From the entries below, copy every line that has the word "Playset".

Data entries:
▽

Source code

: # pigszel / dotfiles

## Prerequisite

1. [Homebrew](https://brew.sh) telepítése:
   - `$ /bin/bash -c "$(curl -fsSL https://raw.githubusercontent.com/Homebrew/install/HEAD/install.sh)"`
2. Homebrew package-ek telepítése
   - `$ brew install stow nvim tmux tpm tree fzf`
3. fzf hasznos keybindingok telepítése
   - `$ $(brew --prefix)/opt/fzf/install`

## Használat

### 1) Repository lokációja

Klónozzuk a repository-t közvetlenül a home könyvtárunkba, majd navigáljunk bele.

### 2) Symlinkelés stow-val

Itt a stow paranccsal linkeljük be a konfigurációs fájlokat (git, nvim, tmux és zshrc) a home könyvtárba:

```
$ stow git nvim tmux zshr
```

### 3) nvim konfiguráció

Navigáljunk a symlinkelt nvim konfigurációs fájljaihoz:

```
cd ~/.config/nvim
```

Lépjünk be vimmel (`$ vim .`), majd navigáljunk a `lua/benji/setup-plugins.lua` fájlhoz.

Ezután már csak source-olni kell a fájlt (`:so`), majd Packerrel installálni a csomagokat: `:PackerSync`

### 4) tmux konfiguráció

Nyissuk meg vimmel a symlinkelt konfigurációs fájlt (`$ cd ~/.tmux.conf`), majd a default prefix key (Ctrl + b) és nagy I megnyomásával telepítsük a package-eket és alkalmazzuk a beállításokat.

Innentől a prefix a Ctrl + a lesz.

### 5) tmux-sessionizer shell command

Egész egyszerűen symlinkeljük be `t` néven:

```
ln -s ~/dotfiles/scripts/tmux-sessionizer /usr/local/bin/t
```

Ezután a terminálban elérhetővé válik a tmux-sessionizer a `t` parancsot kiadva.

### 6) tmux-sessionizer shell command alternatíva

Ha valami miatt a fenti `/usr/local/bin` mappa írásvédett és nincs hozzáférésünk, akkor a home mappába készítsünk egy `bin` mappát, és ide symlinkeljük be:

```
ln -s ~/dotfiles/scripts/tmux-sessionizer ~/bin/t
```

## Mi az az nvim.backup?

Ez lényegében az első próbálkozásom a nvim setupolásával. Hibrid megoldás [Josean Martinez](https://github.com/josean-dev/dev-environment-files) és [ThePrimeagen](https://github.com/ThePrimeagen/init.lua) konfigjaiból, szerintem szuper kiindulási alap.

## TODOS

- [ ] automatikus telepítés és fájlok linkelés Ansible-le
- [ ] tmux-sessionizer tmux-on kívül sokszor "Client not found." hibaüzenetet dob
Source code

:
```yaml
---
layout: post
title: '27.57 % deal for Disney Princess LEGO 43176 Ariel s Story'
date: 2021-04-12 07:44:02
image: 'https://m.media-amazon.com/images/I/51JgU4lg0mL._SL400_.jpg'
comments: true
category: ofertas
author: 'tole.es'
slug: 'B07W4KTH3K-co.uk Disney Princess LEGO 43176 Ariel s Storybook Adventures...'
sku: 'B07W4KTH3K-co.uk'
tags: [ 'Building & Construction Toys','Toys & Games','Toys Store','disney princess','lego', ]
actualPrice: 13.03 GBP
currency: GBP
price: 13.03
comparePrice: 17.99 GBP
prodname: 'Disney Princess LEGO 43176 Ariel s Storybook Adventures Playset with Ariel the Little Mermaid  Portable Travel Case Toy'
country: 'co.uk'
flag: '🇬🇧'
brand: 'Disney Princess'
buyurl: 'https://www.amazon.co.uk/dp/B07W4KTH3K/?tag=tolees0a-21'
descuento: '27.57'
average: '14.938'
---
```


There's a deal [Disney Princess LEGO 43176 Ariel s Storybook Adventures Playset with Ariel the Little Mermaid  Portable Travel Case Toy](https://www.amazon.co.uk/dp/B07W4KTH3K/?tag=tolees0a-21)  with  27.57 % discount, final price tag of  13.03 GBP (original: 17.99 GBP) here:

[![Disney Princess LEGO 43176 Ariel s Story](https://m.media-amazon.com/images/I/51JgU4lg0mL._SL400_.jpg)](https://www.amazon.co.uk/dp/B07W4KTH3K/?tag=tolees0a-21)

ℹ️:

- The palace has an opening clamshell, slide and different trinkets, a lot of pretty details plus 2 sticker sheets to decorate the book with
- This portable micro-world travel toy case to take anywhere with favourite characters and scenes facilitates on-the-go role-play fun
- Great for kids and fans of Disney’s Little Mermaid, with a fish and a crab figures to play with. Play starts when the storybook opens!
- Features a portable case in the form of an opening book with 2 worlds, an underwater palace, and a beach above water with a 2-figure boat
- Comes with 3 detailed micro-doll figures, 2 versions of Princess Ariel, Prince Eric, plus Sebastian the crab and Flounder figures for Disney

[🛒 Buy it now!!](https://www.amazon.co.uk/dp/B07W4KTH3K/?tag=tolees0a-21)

△

Exercise answer.
prodname: 'Disney Princess LEGO 43176 Ariel s Storybook Adventures Playset with Ariel the Little Mermaid  Portable Travel Case Toy'
There's a deal [Disney Princess LEGO 43176 Ariel s Storybook Adventures Playset with Ariel the Little Mermaid  Portable Travel Case Toy](https://www.amazon.co.uk/dp/B07W4KTH3K/?tag=tolees0a-21)  with  27.57 % discount, final price tag of  13.03 GBP (original: 17.99 GBP) here:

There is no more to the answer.